A U.N. ultimatum, Security Council Resolution 678, followed on November 29, 1990.  It stipulated that if Iraqi dictator Saddam Hussein did not remove his troops from Kuwait by January 15, 1991 a U.S.-led coalition was authorized to drive them out.  Early in the morning of January 17, Baghdad time, the U.S.-led coalition launched air attacks against Iraqi targets.  On February 24, coalition ground forces begin their attack.  On February 27, Kuwait City was declared liberated, and with allied forces having driven well into Iraq, President Bush and his advisers decided to halt the war.  A cease-fire took effect at 8:00 the following morning.2

The history of the Gulf War has a multitude of components - including internal decisionmaking as well as diplomatic, economic, and conventional military activities.  This briefing book primarily focuses on the intelligence, space operations, and Scud-hunting aspects of the war.  It also includes a report describing how Desert Storm affected China's view of future warfare, a document that raises questions as to what lessons other nations have drawn from U.S. military engagements in the Middle East and the Balkans.

 


THE DOCUMENTS

Document 1: Defense Intelligence Agency, Scud B Study, August 1974. Secret, 18 pp.

A crucial element of the Persian Gulf war was the Iraqi launch of its modified Scud missiles. Iraq originally obtained Scud missiles, along with much of the rest of its military equipment, from their producer--the Soviet Union.  This 1970s study provides basic data on various aspects of the Scud B--including, among others, its range, payload, warhead type, and accuracy.  It also provides information on the background of the missile and conclusions based on U.S. materiel exploitation of one or more Scuds.3

 

Document 2: George Bush, National Security Directive 45, U.S. Policy in Response to the Iraqi Invasion of Kuwait, August 20, 1990. Secret, 5 pp.

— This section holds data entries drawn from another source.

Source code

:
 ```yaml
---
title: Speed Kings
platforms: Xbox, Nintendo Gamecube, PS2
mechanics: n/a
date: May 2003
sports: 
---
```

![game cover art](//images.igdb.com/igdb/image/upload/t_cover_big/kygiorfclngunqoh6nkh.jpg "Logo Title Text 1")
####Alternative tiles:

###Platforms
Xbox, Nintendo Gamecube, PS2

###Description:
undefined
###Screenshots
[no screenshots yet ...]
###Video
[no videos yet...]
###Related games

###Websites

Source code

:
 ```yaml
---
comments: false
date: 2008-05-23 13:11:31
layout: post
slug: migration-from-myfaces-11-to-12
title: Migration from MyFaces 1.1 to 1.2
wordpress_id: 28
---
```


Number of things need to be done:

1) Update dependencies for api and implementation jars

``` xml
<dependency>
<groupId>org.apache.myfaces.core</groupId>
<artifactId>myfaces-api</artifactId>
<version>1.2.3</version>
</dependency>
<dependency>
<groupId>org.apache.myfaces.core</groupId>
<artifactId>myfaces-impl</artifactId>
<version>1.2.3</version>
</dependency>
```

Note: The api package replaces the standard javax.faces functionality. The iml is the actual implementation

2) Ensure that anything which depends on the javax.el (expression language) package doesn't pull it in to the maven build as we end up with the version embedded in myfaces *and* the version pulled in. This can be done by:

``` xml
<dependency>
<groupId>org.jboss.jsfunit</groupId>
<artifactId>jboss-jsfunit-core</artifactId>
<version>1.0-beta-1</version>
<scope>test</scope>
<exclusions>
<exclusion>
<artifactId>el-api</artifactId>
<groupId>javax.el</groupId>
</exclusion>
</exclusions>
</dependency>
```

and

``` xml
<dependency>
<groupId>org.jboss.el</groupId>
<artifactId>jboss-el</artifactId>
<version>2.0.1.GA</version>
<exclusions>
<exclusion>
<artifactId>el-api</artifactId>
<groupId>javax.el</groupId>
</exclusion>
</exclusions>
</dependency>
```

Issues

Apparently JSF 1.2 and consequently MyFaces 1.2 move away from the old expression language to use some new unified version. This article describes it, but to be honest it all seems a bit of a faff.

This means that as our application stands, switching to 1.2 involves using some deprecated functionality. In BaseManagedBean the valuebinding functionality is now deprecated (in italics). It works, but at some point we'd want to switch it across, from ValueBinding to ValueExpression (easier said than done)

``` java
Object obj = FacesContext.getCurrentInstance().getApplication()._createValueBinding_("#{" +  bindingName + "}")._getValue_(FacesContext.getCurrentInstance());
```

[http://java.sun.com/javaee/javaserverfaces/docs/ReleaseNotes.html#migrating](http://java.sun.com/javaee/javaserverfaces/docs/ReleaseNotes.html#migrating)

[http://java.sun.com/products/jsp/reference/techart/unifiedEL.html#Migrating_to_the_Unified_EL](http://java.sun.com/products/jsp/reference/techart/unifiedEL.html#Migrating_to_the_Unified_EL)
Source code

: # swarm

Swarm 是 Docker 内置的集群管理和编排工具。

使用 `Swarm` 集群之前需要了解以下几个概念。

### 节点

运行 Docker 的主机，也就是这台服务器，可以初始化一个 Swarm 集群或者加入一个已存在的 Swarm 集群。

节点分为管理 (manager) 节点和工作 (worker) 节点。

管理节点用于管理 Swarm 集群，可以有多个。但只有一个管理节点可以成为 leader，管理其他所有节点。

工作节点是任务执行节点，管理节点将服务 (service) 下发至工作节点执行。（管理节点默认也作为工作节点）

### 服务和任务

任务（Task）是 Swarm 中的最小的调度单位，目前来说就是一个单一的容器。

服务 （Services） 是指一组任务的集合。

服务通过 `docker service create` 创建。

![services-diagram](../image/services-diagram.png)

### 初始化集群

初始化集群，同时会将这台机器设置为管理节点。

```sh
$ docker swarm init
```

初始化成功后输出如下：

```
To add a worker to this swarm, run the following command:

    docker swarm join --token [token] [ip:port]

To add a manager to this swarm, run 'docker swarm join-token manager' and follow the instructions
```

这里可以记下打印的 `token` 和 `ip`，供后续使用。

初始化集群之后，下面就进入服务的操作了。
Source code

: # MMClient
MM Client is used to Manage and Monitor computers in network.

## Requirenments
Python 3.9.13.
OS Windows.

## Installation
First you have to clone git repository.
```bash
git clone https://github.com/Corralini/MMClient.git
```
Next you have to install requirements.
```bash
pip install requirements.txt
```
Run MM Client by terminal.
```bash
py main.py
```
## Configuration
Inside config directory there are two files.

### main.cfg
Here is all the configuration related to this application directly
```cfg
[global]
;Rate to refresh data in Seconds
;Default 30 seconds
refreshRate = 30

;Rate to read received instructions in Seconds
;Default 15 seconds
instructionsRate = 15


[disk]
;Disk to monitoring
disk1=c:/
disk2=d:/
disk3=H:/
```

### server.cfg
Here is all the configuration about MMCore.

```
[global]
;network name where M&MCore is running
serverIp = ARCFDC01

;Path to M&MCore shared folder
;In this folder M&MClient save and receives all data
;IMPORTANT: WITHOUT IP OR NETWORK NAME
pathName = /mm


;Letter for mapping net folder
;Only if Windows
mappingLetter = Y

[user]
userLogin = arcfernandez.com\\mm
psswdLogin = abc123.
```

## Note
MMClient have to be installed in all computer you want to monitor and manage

This NSD was the first of two key Presidential directives that guided U.S. policy and actions in response to Saddam Hussein's invasion of Kuwait. The directive articulated U.S. interests in the region and the four principles that would guide U.S. policy during the crisis--including the "immediate, complete, and unconditional withdrawal of all Iraqi forces from Kuwait" and "a commitment to the security and stability of the Persian Gulf." The directive went on to specify diplomatic, economic, energy, and military measures the U.S. would take to achieve its objectives. 

 

Document 3: DIA Iraq Regional Intelligence Task Force, Iraq Launches Multiple SRBM's Dec 2, December 3, 1990. Secret/Noforn, 1 p.

On December 2, 1990, six weeks before the United States and its allies initiated Operation Desert Storm, Iraq test launched three Scud missiles from sites in eastern Iraq, which impacted in western Iraq. This DIA report, based at least in part on data from Defense Support Program launch detection satellites, provides first notification of the launch and basic data on the nature of the missiles--including type, launch sites and impact areas--as well as other relevant information. It was reported that the Iraqi test firing allowed the U.S. to fine-tune its launch detection system, which proved of great value during Desert Storm.4

 

Document 4: George Bush, National Security Directive 54, Responding to Iraqi Aggression in the Gulf, January 15, 1991. Top Secret, 3 pp.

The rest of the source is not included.